29 December 2013

Is the Debt a Problem?

The US federal debt recently crossed $17T, just under $55,000 per American.  This is obviously a gigantic number and a lot of people are really terrified of it.  Like monsters under the bed and mysterious thumps in the dark, once you understand what it really is, it's not really a boogieman at all.

Debt is a commitment to pay creditors. These commitments are contracts, promises, signed to repay borrowed money and some interest on some specified schedule.    If an entity has more than enough money to pay all its commitments, this is called a surplus (and it can be used to pay off some debts early).  If it doesn't, this is called a deficit, and it must find more revenue or borrow more.   The accumulated debt, the $17T in the case of the US federal government, is the sum total of all of these individual debts.  In the case of the federal debt many of these individual debts were borrowed at very low interest.  The total 2013 interest payment commitment of the US government is about $225B.  This is about 6% of the total budget, but represents an average interest rate of about 1.6%.  This is roughly the same as the rate of inflation--and remember that a lot of this debt was accumulated when long term T-Bills were paying rates over 6%.  New, short term federal debt is well under 0.2% and hasn't been over 1% since the crash in 2008.

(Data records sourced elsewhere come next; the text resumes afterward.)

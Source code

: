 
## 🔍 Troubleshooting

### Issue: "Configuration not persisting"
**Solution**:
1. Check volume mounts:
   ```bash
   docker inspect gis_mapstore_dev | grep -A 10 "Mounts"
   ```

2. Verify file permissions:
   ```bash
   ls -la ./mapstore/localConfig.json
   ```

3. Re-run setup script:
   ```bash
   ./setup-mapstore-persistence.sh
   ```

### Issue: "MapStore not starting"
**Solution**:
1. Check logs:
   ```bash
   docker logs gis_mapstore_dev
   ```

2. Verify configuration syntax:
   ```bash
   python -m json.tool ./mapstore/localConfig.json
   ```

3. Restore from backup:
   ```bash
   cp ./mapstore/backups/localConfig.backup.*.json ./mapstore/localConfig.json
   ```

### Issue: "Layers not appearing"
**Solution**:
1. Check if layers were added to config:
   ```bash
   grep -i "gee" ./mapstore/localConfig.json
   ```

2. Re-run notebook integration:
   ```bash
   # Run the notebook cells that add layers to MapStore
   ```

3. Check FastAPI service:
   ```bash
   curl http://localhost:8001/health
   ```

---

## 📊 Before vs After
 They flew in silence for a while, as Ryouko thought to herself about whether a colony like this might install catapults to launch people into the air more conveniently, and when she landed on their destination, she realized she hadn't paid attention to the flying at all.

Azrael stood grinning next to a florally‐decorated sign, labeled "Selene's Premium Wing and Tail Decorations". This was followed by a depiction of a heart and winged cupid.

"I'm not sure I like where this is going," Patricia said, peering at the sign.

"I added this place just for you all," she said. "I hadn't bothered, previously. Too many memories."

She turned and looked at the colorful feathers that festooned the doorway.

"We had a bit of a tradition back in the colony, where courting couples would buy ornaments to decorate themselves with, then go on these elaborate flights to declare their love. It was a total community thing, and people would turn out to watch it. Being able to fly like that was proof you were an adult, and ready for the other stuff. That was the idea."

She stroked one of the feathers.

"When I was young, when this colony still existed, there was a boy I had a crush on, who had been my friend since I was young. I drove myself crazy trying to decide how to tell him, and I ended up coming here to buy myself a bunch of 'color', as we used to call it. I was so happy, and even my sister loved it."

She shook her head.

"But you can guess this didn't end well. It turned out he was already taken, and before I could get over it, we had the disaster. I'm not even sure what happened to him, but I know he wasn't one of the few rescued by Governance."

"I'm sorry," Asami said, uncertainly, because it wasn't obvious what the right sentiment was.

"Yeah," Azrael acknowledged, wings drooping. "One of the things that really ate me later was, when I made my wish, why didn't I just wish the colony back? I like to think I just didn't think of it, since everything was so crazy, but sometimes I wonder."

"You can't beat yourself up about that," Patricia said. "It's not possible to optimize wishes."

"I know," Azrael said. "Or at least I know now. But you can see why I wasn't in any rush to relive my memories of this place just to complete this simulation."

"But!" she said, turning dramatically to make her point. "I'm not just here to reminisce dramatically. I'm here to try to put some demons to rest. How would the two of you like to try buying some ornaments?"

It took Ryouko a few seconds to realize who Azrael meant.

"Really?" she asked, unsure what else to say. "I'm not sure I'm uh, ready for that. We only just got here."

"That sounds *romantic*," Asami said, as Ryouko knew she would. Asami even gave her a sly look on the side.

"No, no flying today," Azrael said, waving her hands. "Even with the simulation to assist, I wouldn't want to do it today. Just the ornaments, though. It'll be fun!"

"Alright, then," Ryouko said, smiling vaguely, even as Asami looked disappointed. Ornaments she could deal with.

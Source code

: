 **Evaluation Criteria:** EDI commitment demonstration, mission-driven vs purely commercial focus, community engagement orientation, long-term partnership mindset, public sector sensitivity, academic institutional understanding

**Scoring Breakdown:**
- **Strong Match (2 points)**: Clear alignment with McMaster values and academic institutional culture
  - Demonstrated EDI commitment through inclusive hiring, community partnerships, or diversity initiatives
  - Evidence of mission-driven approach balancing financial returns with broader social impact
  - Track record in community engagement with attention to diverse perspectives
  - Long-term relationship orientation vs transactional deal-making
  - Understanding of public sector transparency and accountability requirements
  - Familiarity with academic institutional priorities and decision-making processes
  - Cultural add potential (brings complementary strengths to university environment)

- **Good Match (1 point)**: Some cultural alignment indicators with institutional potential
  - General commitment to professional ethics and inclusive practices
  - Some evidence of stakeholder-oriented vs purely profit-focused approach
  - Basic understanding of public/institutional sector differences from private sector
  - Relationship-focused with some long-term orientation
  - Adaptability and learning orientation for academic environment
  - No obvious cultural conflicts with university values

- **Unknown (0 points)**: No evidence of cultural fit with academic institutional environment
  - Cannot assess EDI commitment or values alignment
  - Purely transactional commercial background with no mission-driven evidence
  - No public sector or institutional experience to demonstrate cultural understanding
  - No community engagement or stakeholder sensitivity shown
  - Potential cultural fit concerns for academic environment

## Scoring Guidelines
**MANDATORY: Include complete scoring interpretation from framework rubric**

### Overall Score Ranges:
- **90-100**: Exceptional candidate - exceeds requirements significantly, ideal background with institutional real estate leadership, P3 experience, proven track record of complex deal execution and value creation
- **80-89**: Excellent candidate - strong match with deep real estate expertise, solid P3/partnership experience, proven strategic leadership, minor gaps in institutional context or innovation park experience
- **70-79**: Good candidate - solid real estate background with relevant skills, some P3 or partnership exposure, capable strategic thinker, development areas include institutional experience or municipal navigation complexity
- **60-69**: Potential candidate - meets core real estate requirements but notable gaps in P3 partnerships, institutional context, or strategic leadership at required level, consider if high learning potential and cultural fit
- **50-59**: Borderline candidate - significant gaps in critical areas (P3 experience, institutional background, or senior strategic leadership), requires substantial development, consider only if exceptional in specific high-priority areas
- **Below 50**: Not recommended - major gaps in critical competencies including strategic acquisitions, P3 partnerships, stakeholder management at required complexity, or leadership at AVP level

Potential creditors study potential debtors before allowing them to borrow.  In the case of individuals or businesses, a large debt is a signal that a creditor might not get paid, and the creditor is justified in raising interest rates for the debtor or refusing to lend to them.  But for the federal government, it is almost meaningless.  It's just a big number that is aggregated from a whole bunch of other numbers.  The individual debts have the full backing of the US Treasury and are factored into the deficit.  The only circumstance under which they will not be paid is if the congress blocks them somehow.  The fight over the debt ceiling is one way this might happen.  But apart from worries about congressional republicans intentionally destroying the economy, creditors have consistently indicated that the US Treasury is the most reliable debtor in the world.

Unless the Tea Party or someone like them forces default, the debt we have accumulated will be paid on schedule, no matter what happens.  These payments are factored into the budget, and as long as there's a shortfall, they will be part of the annual deficit calculation.  As long as we keep paying, the accumulated debt will gradually go away.  But for the past decade, we have run gigantic deficits, to pay for gigantic tax cuts for rich people, costly, unnecessary wars, and huge subsidies for banks, oil companies, health care companies and more.  Many of these have ended, but not all, so the deficits continue...but it's been halved from the Bush administrations last, $1.413T deficit to 2013's $680B and is on track to continue to diminish.   The only part of these past debts that will continue to bite us in the future is the continued need to borrow enough to cover the deficit.  Although any borrowing we do today comes at essentially no cost, interest rates in the future might be higher.  Had the surplus left by the Clinton administration been continued, we wouldn't have needed to do this borrowing at all.